To use IB verbs from userspace, a process must be able to access the
appropriate /dev/infiniband/uverbsN special device file.  You can
check the permissions on this file with the command

	ls -l /dev/infiniband/uverbs*

Make sure that the permissions on these files are such that the
user/group that your verbs program runs as can access the device file.

To use IB verbs from userspace, a process must also have permission to
tell the kernel to lock sufficient memory for all of your registered
memory regions as well as the memory used internally by IB resources
such as queue pairs (QPs) and completion queues (CQs).  To check your
resource limits, use the command

	ulimit -l

(or "limit memorylocked" for csh-like shells).

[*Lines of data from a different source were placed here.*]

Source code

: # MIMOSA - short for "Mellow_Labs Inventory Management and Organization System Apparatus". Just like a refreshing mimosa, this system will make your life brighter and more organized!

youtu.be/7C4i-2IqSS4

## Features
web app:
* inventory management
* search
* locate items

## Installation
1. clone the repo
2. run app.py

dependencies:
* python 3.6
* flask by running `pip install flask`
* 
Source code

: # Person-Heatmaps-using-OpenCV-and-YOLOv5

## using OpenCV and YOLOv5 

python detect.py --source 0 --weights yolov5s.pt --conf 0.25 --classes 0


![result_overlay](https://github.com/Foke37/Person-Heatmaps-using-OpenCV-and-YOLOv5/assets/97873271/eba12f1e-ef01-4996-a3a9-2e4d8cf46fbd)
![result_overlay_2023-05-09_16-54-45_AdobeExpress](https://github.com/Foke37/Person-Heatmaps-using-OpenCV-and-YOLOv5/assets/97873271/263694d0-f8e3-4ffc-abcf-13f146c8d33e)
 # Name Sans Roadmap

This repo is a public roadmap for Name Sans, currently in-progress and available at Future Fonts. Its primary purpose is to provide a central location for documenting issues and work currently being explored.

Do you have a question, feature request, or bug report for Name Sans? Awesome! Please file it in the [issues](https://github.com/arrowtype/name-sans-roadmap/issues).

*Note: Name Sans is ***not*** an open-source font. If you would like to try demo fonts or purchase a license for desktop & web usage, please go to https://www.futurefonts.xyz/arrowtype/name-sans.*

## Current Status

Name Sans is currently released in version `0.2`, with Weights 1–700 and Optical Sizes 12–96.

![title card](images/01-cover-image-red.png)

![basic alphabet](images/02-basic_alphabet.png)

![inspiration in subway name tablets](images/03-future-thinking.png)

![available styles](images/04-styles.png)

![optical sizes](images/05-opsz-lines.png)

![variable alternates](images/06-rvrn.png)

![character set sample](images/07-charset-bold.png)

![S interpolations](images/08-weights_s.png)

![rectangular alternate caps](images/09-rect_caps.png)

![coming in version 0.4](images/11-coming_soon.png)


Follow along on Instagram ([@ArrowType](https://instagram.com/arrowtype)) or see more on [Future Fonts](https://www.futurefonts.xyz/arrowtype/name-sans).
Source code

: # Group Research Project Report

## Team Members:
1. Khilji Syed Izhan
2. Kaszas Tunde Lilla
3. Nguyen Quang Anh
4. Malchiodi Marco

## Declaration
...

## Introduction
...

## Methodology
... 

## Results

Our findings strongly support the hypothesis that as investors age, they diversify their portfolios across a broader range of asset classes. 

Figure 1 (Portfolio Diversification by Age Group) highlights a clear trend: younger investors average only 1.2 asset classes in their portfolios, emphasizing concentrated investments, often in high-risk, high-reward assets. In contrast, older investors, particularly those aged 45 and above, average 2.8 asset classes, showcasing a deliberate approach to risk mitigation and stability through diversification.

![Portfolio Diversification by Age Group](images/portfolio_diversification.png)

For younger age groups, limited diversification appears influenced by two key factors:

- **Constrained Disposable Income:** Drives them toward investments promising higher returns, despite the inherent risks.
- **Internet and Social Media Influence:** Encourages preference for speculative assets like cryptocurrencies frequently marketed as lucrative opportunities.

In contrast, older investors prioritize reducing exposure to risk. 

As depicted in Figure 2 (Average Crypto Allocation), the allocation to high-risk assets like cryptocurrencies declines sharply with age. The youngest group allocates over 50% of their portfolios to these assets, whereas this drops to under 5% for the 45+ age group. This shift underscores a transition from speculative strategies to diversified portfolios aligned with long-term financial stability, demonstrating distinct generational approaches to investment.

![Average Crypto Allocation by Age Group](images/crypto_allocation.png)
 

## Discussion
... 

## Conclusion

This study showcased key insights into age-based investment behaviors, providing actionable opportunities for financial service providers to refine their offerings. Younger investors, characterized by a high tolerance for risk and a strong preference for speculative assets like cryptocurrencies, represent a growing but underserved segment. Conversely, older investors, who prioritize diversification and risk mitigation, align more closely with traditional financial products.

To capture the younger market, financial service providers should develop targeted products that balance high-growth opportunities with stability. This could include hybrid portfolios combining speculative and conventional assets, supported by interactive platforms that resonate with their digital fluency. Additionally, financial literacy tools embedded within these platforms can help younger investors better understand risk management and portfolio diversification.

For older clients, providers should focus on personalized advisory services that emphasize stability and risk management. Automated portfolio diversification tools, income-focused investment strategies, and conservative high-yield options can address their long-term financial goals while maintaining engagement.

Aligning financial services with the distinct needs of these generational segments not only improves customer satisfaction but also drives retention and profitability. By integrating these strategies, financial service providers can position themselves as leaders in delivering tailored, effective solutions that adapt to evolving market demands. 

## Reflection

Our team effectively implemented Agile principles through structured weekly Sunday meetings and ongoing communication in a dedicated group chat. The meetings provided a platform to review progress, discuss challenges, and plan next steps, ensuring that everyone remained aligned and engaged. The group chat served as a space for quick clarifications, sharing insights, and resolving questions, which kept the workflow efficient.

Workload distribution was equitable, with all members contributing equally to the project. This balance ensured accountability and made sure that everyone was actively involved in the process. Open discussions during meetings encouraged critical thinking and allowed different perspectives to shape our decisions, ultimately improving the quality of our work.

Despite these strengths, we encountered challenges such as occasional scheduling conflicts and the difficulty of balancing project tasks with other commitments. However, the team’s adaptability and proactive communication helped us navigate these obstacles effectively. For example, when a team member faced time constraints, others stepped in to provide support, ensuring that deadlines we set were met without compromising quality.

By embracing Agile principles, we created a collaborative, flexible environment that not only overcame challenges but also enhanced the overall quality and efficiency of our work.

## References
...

If you see a small number such as 32 (the units are KB) then you will
need to increase this limit.  This is usually done for ordinary users
via the file /etc/security/limits.conf.  More configuration may be
necessary if you are logging in via OpenSSH and your sshd is
configured to use privilege separation.

Valgrind support
----------------

When running applications that use libibverbs under the Valgrind
memory-checking debugger, Valgrind will falsely report "read from
uninitialized" for memory that was initialized by the kernel drivers.
Specifically, Valgrind cannot see when kernel drivers write to
userspace memory, so when the process reads from that memory, Valgrind
incorrectly assumes that the memory contents are uninitialized, and
therefore raises a warning.

libibverbs can be built with specific support for the Valgrind
memory-checking debugger by specifying the --with-valgrind command
line argument to configure.  This flag enables code in libibverbs to
tell Valgrind "this memory may look uninitialized, but it's really
OK," which therefore suppresses the incorrect "read from
uninitialized" warnings.  This code adds trivial overhead to the
critical performance path, so it is disabled by default.  The intent
is that production users can use a "normal" build of libibverbs and
developers can use the "valgrind debug" build by simply switching
their LD_LIBRARY_PATH environment variables.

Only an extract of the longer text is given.